Exercise materials —
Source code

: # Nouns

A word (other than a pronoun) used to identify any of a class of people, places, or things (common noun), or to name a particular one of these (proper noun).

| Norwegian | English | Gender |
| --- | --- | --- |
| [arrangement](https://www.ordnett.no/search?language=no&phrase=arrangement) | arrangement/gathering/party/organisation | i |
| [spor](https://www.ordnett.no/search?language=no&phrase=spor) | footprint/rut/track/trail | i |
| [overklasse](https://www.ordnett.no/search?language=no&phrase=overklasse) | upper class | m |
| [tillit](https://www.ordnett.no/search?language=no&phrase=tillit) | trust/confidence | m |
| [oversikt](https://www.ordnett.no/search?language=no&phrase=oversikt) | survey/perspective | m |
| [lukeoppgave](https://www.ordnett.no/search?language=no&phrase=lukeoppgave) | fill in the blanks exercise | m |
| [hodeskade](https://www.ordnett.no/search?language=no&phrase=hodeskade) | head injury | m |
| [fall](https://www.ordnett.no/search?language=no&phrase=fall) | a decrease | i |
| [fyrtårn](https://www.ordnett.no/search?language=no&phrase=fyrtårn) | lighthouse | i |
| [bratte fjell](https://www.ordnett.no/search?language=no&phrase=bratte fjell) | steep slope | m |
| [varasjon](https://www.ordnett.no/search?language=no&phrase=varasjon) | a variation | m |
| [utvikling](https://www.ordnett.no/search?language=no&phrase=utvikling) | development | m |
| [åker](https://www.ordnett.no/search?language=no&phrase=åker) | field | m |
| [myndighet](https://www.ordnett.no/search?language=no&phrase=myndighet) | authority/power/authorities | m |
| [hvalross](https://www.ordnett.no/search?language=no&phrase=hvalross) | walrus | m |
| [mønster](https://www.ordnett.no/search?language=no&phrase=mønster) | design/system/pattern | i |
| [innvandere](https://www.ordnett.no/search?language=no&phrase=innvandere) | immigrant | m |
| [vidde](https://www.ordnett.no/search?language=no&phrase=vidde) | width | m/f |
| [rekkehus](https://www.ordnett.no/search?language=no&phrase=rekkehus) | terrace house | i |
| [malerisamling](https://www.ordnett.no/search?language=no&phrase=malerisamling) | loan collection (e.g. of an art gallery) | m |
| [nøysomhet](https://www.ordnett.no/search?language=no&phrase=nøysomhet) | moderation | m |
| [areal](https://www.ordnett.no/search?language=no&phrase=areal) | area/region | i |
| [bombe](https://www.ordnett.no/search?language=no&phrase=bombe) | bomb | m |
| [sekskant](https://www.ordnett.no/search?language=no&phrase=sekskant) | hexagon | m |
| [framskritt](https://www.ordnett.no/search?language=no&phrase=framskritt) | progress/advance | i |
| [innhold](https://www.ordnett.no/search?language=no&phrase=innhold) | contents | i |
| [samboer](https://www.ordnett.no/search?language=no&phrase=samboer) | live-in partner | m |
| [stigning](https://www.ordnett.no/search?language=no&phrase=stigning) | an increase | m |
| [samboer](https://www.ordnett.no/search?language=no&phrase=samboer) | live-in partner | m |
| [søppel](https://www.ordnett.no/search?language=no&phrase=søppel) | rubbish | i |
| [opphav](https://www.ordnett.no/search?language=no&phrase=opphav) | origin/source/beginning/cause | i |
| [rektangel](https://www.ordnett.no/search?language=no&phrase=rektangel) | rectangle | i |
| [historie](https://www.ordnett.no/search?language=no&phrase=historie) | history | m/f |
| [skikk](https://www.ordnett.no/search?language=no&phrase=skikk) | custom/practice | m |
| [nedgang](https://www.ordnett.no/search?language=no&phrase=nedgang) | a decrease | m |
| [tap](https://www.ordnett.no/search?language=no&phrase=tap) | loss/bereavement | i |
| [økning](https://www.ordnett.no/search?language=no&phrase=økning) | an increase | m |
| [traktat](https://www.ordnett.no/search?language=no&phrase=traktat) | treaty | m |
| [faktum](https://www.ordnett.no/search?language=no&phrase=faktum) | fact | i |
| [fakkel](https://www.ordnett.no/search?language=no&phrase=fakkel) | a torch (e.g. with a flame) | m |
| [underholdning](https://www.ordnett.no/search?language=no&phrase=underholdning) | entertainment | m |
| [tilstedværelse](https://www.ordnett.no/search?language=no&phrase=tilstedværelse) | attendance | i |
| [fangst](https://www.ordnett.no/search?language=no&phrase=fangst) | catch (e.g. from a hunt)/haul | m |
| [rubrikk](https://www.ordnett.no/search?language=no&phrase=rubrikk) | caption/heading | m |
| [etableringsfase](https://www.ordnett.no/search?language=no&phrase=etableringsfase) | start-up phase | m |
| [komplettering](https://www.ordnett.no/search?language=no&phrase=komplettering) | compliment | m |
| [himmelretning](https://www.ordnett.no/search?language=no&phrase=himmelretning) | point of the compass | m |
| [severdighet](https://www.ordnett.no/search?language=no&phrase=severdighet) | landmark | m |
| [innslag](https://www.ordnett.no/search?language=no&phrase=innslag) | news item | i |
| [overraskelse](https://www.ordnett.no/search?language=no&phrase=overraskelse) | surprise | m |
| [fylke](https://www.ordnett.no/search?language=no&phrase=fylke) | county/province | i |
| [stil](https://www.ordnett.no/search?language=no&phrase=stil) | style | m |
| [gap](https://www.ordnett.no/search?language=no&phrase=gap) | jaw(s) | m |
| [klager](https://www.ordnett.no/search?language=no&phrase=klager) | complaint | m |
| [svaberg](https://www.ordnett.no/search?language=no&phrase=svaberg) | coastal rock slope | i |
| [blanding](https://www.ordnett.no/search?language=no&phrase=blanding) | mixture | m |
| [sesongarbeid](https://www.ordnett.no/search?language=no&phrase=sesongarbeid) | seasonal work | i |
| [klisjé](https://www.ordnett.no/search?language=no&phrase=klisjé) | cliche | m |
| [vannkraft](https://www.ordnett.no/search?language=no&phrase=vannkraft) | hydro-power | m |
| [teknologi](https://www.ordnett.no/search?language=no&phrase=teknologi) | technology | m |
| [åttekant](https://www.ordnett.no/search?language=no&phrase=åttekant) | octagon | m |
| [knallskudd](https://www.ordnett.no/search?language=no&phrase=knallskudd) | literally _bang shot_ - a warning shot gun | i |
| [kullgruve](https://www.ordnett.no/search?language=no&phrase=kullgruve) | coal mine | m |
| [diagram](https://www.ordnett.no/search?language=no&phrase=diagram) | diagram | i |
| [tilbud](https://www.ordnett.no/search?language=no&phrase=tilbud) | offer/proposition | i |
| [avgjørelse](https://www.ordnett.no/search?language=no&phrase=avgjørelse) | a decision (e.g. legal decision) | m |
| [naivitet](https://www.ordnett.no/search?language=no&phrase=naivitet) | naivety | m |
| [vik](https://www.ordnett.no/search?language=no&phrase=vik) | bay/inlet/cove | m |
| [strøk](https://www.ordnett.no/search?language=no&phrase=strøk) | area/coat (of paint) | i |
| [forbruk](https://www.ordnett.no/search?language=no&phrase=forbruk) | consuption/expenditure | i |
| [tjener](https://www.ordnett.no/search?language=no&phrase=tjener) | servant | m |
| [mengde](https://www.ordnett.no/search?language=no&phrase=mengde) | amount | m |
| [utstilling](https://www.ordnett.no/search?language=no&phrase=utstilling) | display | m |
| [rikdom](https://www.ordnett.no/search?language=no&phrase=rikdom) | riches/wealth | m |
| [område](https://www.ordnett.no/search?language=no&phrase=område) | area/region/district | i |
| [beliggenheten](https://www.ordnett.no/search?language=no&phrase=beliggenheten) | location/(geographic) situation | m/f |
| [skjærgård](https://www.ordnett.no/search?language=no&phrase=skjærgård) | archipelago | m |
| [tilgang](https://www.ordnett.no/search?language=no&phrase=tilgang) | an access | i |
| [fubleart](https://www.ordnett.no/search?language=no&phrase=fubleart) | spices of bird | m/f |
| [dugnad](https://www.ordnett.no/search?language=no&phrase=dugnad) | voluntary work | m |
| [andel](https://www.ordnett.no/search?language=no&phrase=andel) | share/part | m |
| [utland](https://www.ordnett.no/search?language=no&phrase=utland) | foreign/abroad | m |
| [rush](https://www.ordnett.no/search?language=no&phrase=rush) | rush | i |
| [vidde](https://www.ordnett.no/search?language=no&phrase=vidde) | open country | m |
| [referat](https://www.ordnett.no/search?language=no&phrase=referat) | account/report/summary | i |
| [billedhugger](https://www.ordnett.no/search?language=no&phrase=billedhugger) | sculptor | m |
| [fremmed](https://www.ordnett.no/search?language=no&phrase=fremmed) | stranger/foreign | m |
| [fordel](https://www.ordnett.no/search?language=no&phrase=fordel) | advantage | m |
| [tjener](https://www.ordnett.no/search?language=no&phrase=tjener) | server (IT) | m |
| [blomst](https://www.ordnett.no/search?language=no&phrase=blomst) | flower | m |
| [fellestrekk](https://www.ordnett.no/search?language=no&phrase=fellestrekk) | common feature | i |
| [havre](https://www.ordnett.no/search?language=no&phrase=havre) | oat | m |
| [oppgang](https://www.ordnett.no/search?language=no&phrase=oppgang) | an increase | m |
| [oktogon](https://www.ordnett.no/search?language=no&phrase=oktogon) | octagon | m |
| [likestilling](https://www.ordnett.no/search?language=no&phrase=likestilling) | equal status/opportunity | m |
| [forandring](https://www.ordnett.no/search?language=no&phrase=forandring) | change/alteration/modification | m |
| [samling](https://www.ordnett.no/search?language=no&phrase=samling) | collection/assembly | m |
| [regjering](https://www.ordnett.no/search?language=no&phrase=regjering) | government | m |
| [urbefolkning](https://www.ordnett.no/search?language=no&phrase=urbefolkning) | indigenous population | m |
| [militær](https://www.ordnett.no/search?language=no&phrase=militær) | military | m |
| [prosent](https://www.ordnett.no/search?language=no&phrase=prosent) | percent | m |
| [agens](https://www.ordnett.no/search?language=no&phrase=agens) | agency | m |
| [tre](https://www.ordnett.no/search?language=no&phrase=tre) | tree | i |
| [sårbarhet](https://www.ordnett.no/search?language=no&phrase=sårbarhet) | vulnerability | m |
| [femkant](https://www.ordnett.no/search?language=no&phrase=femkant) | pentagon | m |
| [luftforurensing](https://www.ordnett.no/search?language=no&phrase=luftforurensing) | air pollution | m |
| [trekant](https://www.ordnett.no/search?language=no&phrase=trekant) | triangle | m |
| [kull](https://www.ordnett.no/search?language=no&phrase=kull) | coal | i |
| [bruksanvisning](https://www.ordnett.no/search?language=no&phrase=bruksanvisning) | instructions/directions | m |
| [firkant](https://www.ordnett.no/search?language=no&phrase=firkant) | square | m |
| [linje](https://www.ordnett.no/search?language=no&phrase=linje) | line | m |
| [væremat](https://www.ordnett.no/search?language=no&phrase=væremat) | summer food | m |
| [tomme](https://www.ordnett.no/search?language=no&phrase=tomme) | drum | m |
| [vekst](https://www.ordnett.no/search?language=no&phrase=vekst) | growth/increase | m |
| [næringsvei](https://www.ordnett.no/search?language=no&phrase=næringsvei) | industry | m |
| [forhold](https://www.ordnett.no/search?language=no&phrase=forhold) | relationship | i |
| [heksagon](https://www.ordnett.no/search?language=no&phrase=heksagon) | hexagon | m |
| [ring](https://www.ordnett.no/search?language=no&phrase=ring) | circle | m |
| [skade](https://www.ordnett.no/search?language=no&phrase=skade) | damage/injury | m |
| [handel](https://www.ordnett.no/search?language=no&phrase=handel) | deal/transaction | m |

Exercise —
Could you say how many lines in the listing contain the string "work"? Only the number, please.

Solution to the problem —
2